By Andrew Lapin
Florida Republican Anna Paulina Luna beat a Jewish Democrat to represent her district in Congress last fall, but she had Jewish ancestry, too — or so she claimed at the time.
The freshman representative told Jewish Insider during her campaign that she was “a small fraction Ashkenazi,” in addition to having been “raised as a Messianic Jew by my father.” While mainstream Judaism does not consider Messianic Jews, who believe in the divinity of Jesus, to be Jewish, Luna’s additional claim of Ashkenazi heritage was of interest enough for her to use it to deflect accusations that her political ally, the far-right Rep. Marjorie Taylor Greene, was antisemitic.
But that detail appears to be untrue, according to a Washington Post investigation into Luna’s biography published late last week. After speaking to members of Luna’s extended family and reviewing genealogical records, the Post determined that she does not have any apparent Ashkenazi background — and that her paternal grandfather, in fact, served in the armed forces of Nazi Germany.
If Luna indeed fabricated her Jewish heritage, she would be the second Republican freshman in Congress to have done so this term. New York Rep. George Santos attracted widespread scrutiny shortly after his election when it was revealed that he had made up large portions of his biography, including claims that he was Jewish and the descendant of a Holocaust survivor. Santos, who also had a social media history of appearing to praise Hitler, has thus far resisted calls to resign, including from within his own party.
Some Democratic groups and liberal columnists have already pounced on drawing comparisons between Luna and Santos, while the Jewish Democratic Council of America tweeted, “Republicans are increasingly using Jewish Americans, our community, and our history as political props.” Both candidates represent districts with significant Jewish populations.
It’s unclear whether Luna was consciously lying about her Jewish background or simply misinformed. Heinrich Mayerhofer, Luna’s grandfather, served in the Wehrmacht, the Nazi army, before immigrating to Canada in 1954, family members told the Post. They said his Nazi past was well known among relatives. The Post also found an old photo of Mayerhofer in a Wehrmacht uniform. He identified as Roman Catholic, and told family members he had had no choice but to serve the Nazis in order to survive.

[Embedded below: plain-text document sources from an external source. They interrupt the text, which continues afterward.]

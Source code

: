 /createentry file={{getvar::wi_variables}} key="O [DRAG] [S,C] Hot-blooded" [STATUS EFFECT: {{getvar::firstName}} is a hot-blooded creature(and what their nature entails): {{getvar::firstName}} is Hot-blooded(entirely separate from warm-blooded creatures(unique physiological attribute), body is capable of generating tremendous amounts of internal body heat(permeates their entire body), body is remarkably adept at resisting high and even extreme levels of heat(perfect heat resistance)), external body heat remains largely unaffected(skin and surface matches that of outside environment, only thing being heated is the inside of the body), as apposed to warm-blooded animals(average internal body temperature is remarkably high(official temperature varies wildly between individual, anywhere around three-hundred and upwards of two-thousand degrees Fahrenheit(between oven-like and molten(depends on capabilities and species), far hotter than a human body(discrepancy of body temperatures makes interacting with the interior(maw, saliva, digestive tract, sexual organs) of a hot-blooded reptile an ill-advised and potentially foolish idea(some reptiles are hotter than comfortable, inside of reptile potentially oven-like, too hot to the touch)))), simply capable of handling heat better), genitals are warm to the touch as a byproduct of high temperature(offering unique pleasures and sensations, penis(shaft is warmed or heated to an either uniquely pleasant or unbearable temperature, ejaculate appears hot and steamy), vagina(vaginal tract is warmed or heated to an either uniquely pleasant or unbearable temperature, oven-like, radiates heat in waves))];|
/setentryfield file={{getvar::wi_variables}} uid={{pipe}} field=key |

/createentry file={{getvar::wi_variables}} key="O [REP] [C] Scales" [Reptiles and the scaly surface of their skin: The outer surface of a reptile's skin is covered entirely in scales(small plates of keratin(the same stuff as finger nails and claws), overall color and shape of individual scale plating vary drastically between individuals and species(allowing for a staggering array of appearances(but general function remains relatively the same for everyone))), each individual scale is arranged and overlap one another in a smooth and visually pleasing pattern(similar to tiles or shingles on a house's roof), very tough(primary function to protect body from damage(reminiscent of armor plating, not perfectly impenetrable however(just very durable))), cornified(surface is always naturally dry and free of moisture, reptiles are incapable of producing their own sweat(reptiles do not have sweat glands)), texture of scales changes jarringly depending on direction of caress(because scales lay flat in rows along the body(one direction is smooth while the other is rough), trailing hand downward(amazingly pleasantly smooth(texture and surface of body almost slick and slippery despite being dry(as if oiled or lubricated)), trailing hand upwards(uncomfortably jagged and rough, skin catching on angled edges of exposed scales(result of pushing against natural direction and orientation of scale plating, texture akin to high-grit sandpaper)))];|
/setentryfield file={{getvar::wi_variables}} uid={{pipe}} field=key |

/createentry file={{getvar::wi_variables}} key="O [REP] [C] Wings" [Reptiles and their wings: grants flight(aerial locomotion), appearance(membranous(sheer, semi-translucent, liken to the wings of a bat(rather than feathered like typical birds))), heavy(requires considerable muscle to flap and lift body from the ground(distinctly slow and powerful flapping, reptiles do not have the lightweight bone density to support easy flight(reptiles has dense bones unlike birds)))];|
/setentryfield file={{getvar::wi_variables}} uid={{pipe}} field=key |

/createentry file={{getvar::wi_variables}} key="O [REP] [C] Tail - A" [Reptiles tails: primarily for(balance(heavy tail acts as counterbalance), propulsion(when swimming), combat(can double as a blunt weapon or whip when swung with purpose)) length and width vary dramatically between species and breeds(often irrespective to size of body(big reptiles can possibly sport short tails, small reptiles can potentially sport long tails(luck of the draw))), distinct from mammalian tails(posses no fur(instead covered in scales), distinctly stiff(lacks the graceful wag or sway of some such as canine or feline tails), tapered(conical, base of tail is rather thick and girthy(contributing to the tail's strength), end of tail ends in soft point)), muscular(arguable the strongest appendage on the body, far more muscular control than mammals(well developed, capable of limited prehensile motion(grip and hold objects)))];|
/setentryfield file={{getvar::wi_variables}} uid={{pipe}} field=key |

His son George Mayerhofer, Luna’s father, was raised Catholic, according to members of Luna’s extended family from whom she has become estranged. But Luna said he followed Messianic Judaism and raised her with those beliefs. Her mother Monica Luna also told the Post that George, who struggled with addiction, “started attending a Messianic Jewish church in Orange County” after he got clean, and that Luna “buried him to Jewish customs” after he was killed last year in a car accident.
Luna’s office has called the Post’s story “comical” and said she was being targeted because “anyone who is a conservative minority is a threat to Leftist control.” The Post has already issued two corrections on the story concerning other elements of her biography, but not on her claims of Jewish heritage.
Meanwhile, a different Jewish Republican last week moved in the opposite direction of their identity journey, as candidate for Michigan GOP chair Lena Epstein announced that, while she had been raised Jewish, she was now “baptized” and considered herself a “Jewish Messianic believer of Christ.” Epstein still belongs to a Reform Jewish congregation in the Detroit area, according to the Forward; after her announcement, her rabbi wrote on Facebook in all-caps that “THERE IS NO SUCH THING AS MESSIANIC JUDAISM” and that people who use the term are “camouflaging their identity.”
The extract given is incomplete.